Showing what you can do in a potential role through your resume and other materials, is critical to being passed on to the next round. Not only does your resume want to say you want to be friends, but you want to be sure to showcase your key accomplishments throughout the hiring process.
Sounds simple enough, right?
Except many of my clients have a difficult time figuring out just what they have accomplished in previous roles. For most of us, we may easily recognize a few metric-driven examples: I increased sales by 25% in a three month period; I restructured a department to save $10k, and so on.
But two or three accomplishments doesn’t paint a very complete picture over time. Don’t worry – I know that you have more accomplishments just waiting to show itself. Here’s how you will find them.
What is a Key Accomplishment?
At its core, a key accomplishment showcases a specific skill and delivery that you utilized in a role. It’s showing the hiring manager what you have done.
But before I show you how to implement then, let’s talk about what key accomplishments are not:
- Your job description
- A list of things that you do on a daily basis in your role
- Actions or things that “everyone” can do
- Things that lack a “wow” factor
Key accomplishments are BIG. They are the actions, projects, milestones that take consistent work. Usually key accomplishments can be determined by your annual goals/milestones. They are things that are of high importance to your company and to the business. They are usually tied to improvement, efficiency, deliverables, or breakthroughs.

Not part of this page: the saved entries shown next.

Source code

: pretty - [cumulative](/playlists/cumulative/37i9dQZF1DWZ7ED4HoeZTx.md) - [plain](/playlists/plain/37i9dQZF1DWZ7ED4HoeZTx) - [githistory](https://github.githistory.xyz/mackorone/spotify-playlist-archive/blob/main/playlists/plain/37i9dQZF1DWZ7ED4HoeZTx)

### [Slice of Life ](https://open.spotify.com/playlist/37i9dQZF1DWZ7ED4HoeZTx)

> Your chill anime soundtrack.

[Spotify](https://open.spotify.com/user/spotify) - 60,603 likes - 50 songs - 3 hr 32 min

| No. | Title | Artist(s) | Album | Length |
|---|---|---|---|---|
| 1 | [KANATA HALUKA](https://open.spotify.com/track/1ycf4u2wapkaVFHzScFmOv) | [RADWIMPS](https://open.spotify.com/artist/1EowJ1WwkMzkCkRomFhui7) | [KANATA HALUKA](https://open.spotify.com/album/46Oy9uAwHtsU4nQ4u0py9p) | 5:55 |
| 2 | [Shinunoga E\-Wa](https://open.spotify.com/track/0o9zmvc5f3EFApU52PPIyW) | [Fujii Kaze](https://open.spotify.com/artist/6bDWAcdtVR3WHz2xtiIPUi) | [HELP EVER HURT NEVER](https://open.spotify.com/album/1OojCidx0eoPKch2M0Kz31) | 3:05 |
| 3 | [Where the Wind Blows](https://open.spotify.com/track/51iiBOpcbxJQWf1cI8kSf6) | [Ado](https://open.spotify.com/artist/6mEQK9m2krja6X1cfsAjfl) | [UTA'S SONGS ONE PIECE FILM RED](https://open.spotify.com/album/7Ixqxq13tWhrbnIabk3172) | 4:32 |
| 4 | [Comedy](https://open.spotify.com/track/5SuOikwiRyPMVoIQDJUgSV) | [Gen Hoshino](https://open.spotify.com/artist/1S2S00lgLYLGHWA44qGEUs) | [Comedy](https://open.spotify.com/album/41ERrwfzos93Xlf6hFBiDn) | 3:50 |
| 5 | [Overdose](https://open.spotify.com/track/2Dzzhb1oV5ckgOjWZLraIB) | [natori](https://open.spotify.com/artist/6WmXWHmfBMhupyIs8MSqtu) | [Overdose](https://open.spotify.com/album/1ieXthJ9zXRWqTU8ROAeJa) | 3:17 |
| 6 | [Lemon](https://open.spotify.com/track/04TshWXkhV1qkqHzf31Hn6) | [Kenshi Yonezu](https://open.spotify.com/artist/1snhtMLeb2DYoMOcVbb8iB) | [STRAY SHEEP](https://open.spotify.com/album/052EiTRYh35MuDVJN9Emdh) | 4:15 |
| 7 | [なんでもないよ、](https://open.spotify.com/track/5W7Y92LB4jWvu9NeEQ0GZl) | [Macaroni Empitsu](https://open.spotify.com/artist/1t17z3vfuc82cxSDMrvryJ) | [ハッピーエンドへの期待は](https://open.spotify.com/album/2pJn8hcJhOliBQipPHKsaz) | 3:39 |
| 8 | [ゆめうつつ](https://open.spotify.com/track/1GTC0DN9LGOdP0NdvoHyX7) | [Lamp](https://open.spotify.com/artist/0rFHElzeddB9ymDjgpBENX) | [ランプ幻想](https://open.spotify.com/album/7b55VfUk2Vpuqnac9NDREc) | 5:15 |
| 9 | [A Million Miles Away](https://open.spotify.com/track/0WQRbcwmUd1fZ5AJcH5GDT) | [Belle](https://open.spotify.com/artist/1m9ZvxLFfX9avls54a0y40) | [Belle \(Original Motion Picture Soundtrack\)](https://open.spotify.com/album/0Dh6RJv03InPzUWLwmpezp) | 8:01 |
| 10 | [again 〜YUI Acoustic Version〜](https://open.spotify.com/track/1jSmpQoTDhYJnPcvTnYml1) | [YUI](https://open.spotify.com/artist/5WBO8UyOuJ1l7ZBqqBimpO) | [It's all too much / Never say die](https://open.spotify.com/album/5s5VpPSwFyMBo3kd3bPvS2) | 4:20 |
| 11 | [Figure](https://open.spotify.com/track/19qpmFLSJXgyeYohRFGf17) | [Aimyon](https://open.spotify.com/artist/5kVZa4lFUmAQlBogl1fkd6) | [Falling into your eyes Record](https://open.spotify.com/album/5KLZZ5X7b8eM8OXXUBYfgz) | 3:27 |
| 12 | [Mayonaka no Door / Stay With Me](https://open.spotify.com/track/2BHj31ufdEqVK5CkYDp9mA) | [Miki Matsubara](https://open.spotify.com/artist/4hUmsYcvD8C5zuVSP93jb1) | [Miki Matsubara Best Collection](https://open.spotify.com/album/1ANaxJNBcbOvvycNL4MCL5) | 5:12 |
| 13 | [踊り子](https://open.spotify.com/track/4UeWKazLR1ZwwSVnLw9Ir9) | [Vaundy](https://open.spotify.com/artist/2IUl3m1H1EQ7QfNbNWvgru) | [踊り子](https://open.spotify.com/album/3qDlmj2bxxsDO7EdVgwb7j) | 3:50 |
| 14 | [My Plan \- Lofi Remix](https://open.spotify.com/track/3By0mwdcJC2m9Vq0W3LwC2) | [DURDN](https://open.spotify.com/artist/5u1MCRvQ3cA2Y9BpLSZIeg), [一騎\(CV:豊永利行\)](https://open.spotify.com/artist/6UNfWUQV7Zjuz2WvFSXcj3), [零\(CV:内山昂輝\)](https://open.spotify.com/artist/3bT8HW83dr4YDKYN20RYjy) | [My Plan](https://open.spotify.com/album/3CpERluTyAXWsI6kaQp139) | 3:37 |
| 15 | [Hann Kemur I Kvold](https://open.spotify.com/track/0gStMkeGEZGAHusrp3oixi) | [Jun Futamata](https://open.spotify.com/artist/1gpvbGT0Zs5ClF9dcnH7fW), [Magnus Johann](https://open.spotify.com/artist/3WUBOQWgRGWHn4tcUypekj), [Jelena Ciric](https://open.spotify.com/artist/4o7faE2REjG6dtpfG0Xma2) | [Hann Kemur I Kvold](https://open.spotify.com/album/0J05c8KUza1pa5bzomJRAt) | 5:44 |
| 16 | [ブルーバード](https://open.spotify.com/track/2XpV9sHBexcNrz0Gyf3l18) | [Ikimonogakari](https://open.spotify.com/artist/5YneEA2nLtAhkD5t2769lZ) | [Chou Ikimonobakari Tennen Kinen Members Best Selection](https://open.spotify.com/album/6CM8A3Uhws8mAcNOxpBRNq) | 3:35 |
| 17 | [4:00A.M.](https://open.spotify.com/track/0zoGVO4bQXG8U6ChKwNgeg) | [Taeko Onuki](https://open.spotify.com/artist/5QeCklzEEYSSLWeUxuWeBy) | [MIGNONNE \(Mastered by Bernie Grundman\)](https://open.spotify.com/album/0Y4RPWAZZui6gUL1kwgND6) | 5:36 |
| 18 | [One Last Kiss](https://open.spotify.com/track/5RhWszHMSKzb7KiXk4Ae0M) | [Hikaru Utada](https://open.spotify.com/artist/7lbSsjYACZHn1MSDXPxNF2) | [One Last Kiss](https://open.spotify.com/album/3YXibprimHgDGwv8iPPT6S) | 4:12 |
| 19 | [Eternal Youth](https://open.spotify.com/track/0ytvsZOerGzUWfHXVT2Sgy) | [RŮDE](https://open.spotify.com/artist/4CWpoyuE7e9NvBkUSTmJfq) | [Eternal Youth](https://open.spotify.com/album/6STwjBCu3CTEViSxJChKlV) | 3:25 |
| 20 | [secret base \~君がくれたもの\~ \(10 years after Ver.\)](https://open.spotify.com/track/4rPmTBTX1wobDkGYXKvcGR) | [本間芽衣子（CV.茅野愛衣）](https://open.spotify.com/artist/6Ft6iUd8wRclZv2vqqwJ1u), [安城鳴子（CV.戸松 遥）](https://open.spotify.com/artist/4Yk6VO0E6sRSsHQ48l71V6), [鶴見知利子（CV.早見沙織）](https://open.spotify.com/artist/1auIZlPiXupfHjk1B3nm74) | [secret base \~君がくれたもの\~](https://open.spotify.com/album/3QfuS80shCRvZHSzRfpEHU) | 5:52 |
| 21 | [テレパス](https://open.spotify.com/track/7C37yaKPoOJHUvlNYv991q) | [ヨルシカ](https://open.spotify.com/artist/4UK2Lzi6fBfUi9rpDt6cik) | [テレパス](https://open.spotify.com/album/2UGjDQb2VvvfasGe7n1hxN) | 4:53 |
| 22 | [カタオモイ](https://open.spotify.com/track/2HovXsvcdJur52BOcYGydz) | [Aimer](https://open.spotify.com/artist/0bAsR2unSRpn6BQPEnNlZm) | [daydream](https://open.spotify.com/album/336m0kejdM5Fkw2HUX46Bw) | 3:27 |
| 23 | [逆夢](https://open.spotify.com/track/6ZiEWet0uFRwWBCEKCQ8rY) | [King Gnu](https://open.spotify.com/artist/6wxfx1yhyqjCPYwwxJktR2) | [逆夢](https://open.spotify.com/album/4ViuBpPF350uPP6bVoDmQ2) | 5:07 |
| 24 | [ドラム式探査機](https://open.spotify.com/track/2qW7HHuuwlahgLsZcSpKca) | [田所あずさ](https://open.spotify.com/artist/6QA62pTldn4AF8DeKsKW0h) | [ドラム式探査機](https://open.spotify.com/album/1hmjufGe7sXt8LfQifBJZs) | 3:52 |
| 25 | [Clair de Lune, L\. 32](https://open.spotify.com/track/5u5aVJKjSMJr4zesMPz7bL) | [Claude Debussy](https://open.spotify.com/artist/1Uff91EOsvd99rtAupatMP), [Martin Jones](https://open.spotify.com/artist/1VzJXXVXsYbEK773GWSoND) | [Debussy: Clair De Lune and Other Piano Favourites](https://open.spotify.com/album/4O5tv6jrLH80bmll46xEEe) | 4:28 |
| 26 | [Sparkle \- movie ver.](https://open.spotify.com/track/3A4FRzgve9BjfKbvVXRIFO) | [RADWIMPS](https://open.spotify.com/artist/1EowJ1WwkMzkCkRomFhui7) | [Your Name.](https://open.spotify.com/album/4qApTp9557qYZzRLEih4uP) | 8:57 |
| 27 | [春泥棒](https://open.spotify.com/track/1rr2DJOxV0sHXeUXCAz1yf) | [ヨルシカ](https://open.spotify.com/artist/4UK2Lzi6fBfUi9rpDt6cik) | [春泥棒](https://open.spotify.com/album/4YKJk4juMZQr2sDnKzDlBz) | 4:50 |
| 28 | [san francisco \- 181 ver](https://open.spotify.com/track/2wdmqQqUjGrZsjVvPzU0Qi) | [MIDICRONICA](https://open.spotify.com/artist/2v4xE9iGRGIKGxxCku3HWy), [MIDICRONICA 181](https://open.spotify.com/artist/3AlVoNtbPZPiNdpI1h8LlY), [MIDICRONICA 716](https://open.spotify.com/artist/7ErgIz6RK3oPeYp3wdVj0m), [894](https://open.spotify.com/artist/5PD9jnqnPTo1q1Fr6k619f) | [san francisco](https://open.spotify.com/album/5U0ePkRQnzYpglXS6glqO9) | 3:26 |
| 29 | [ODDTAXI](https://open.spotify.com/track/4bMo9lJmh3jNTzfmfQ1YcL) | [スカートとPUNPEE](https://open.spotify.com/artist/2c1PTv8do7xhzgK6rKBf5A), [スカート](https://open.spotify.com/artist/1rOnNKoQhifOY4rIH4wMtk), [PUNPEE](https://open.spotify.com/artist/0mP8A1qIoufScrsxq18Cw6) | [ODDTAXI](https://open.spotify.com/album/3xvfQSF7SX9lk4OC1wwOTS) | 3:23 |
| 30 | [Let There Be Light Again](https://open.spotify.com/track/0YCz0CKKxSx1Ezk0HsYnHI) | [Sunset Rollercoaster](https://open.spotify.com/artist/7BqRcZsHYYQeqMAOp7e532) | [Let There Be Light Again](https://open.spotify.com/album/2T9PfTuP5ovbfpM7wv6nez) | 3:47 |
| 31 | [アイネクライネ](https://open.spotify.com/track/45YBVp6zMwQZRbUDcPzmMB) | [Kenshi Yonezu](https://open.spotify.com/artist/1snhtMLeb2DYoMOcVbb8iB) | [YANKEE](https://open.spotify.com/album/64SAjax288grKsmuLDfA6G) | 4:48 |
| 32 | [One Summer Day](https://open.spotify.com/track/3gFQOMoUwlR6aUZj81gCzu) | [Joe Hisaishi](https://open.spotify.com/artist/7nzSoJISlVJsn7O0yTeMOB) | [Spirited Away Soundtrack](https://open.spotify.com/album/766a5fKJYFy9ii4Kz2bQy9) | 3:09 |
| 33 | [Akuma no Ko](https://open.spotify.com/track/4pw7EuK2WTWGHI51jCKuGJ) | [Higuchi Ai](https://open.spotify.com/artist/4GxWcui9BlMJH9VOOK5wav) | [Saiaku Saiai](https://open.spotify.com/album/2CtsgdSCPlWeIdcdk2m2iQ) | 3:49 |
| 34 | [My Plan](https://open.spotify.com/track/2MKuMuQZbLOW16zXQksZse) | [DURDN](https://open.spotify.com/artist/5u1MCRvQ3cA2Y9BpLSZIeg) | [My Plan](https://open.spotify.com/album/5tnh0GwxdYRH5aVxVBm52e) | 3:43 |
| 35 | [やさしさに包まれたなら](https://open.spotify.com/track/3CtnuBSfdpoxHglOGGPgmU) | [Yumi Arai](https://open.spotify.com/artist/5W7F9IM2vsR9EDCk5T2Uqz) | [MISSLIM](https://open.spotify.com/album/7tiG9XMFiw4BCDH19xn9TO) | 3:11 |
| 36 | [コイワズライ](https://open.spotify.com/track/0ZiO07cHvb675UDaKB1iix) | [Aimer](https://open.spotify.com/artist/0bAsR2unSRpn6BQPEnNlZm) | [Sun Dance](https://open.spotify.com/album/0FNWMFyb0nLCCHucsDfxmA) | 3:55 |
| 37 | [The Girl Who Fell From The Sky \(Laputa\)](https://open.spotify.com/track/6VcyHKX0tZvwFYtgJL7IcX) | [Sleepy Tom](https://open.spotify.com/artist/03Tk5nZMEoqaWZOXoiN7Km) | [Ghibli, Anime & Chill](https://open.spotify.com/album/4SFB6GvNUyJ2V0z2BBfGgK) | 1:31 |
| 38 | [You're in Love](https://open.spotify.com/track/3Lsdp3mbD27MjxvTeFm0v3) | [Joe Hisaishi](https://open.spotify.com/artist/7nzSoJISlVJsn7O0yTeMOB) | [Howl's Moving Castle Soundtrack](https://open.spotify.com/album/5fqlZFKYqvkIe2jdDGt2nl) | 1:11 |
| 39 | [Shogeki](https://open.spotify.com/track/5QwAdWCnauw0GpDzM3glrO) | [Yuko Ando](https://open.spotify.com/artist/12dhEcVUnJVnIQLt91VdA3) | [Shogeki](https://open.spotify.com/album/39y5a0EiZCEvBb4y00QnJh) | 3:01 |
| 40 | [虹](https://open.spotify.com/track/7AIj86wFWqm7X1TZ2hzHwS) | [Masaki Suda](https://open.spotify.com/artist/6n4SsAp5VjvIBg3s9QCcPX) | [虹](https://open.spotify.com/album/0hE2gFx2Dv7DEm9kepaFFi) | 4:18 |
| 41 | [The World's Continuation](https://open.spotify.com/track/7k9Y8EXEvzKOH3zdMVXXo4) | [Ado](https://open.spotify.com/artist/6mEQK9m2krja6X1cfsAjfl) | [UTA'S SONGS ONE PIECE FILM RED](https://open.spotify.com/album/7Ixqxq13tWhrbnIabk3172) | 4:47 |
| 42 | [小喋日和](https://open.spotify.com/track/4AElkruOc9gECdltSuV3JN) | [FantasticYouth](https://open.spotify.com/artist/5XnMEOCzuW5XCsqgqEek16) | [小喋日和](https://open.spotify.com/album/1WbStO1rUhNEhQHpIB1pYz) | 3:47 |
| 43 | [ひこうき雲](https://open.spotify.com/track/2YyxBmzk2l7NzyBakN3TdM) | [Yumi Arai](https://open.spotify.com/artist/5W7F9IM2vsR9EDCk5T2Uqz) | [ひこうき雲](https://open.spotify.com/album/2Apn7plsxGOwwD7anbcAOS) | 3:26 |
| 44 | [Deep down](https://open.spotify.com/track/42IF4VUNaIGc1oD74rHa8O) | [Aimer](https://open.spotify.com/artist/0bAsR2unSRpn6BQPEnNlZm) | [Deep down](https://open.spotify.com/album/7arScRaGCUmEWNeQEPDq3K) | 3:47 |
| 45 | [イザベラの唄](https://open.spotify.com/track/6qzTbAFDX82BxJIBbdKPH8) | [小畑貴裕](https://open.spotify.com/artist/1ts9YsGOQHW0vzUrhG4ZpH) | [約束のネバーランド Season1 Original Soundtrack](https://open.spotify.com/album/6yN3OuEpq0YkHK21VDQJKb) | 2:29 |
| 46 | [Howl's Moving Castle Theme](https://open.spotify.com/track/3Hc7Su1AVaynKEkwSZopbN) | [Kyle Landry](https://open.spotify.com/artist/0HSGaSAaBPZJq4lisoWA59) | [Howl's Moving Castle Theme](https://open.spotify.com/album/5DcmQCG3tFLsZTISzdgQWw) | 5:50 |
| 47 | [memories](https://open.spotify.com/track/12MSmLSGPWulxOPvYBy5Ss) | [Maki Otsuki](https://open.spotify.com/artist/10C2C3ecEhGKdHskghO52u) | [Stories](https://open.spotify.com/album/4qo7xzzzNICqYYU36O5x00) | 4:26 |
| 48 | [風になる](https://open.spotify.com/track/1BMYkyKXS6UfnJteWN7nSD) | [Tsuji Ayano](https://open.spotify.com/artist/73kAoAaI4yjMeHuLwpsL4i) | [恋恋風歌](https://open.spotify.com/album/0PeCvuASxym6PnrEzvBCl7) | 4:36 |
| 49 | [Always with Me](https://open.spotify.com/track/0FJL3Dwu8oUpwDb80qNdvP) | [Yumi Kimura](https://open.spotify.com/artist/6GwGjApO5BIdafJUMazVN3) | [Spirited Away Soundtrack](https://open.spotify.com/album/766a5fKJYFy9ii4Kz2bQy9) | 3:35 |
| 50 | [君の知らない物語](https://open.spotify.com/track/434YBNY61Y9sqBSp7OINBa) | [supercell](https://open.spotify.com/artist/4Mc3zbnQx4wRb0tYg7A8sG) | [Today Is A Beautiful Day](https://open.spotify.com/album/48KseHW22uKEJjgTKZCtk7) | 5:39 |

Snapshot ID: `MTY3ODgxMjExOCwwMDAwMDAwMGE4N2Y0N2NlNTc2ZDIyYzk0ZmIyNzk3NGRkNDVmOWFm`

They are the actions that you are known for in your job. It’s what your specialty is. It’s what makes you “irreplaceable.”
- Make a list of all of the things that you do in each role, that are not “everyday” things. Think outside of your job description – what do you do beyond answering the phone, responding to emails, or running a report?
- For each item, see if it passes the litmus test by answering:
- How did this impact the business?
- Was it well-received by my boss and management?
- Was this duty/activity/project important to my overall success and performance in my role?
- Turn it into a measurable statement. This is the tricky part, as not every accomplishment has a metric tied to it, but push yourself to get it there.
- Remember to answer the SO WHAT question – a measurable statement easily does this for you by showing where it was, to where it is today because of your work.
When all else fails, consider parts of your job that come very easily to you. What feels second nature to you, but others struggle with? What types of activities does the company depend on you to do or deliver? These are all components that make you uniquely qualified for positions – leverage it as much as possible on your resume materials.